Иван пожал плечами: женить так женить. С женой ли, без ли, а Гнева его изведёт прежде, чем батюшка царём сделает. Девку только, жену, жаль; ни за что ни про что пропадёт заодно с царским сыном, ежели ещё до столицы доберётся да до свадьбы дотянет. Прежнюю в лесах под Калиной-Градом схоронили; дважды отправлял туда Иван верного Алёшку, стёклышки матушкины на могилу класть.
Солнечный луч, неведомо как пробившийся сквозь царицыны облака, блеснул в золотой пуговице.
– А ты, Иван, – Гнева вернулась к лавке, села рядом; пахну́ло от неё пряным, неземным, зимним, – в болото стрелу пусти.
– В болото? – оторопел Иван. – Какую девицу я на болоте сыщу?
– Никакую не сыщешь, – шепнула царица, и почудилось, что молния змеится по мраморному лицу. – Только лягушку там и найдёшь. Привезёшь во дворец, покажешь. Кто ж тебя на такой женит? А нет жены – какой тебе трон? Будешь в покое жить, братьям преград чинить не станешь. Сам знаешь, Ратибору трон куда больше впору.
– А если батюшка новую стрелу пускать велит?
– Стрелы огненные-родниковые не в один день делаются. А за то время мало ли что случиться может.
Какая царице выгода, спрашивать не требовалось. Старший сын из наследников долой – вот и путь на трон открыт среднему.
Иван оглядел покои: серебро, перлы[35], высокие свечи.
Прохлада да тишина.
– Согласен?
Ледяной лаской веяло от царицы.
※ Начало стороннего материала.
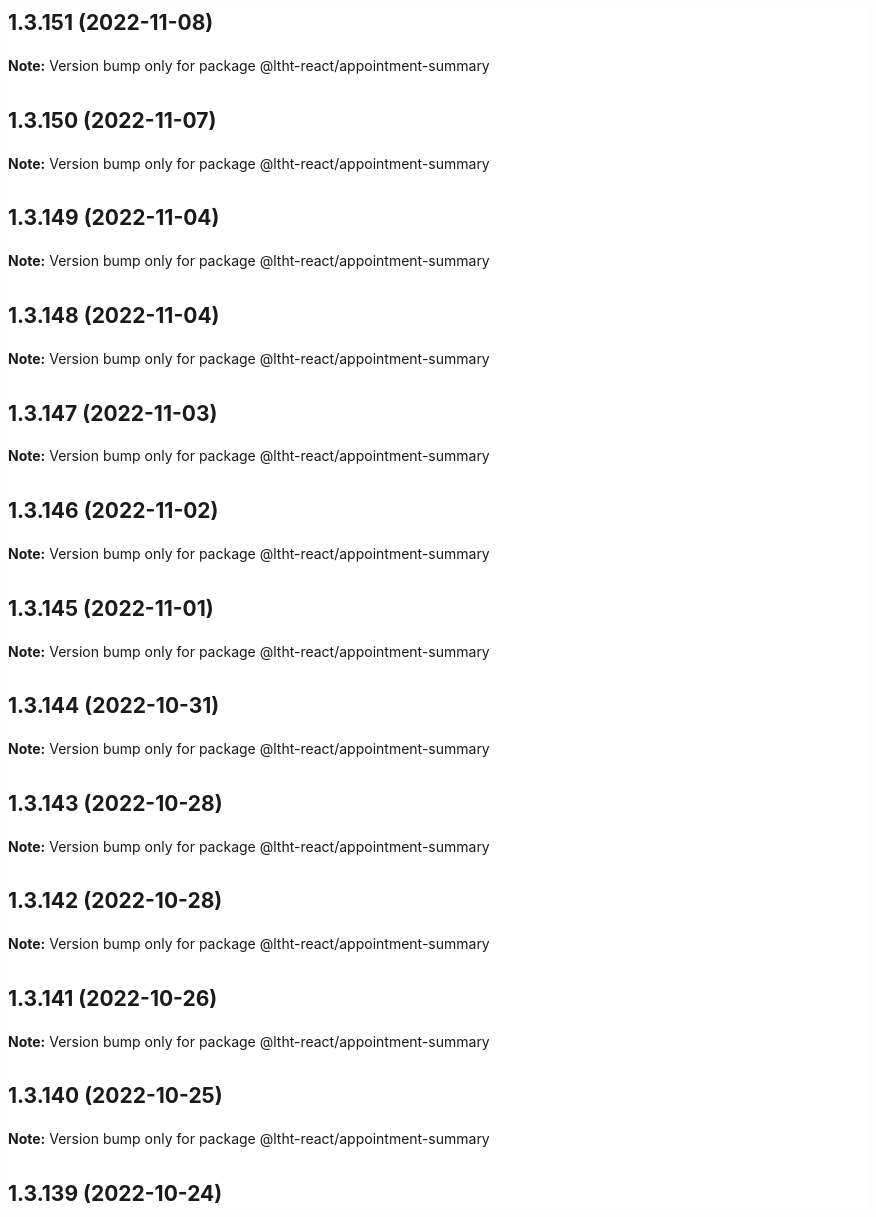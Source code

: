 ## 1.3.151 (2022-11-08)

**Note:** Version bump only for package @ltht-react/appointment-summary

## 1.3.150 (2022-11-07)

**Note:** Version bump only for package @ltht-react/appointment-summary

## 1.3.149 (2022-11-04)

**Note:** Version bump only for package @ltht-react/appointment-summary

## 1.3.148 (2022-11-04)

**Note:** Version bump only for package @ltht-react/appointment-summary

## 1.3.147 (2022-11-03)

**Note:** Version bump only for package @ltht-react/appointment-summary

## 1.3.146 (2022-11-02)

**Note:** Version bump only for package @ltht-react/appointment-summary

## 1.3.145 (2022-11-01)

**Note:** Version bump only for package @ltht-react/appointment-summary

## 1.3.144 (2022-10-31)

**Note:** Version bump only for package @ltht-react/appointment-summary

## 1.3.143 (2022-10-28)

**Note:** Version bump only for package @ltht-react/appointment-summary

## 1.3.142 (2022-10-28)

**Note:** Version bump only for package @ltht-react/appointment-summary

## 1.3.141 (2022-10-26)

**Note:** Version bump only for package @ltht-react/appointment-summary

## 1.3.140 (2022-10-25)

**Note:** Version bump only for package @ltht-react/appointment-summary

## 1.3.139 (2022-10-24)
Злословили про неё, мол, в корчаге с мёдом, из которой царя потчует, нож держит, чтоб лезвие медовой сластью пропиталось и резало б потом, боли не оставляя. Иван посмотрел в царицыны очи, тинные облака: врёт, не врёт? И глянула из них вечность морозная, серая, растянутая в века, с долгим полем под дальним небом.
– На дорогу дадут тебе серебра, дадут хлеба. Конём одарят.
– Что ж не упреждаешь, матушка, чтобы батюшке не проговорился? – усмехнулся Иван.
Царица провела пальцем по губам. Сверкнул прозрачный ноготь – Ивану свело рот, будто иглой зашили.
– Зачем упреждать, коли сам не скажешь? Как подумаешь о таком, уста и замёрзнут, будто княжну ледяную поцеловал. – Смех царицын снежными искрами сыпался. Опустила руку, и по губам словно ладонью ударили: горячо стало, больно и солоно. – Иди. Перо в твоей стреле особое будет, алое, не дивись. С ним мимо болота не промахнёшься.
Иван, не оглядываясь, вышел из горницы. Сбежал по крутым ступеням до чёрного двора, до зелёной травы, до сырой земли.
Упал в усталую мураву, сжал в кулаках стебли. Зарылся лицом в тихие запахи – тут тебе и ягода поздняя, и осень ранняя, и птахи певчие, и золотые цветы, – и затих. Долго ли, коротко ли, перекатился на спину, с тоской посмотрел на высокие окна в тесной горенке под самыми шлемами-куполами. Сколько зим минуло, а помнилось отчётливо, будто намедни[36] было: как светится окошко за хитрым литьём, как матушка выглядывает на двор и птицы небесные слетаются к ней, принося цветы, рассказывая про вёсны. А матушка зовёт – будто самая красивая птица поёт:
– Домой, Ванюша, пора. Поднимайся, царевич мой.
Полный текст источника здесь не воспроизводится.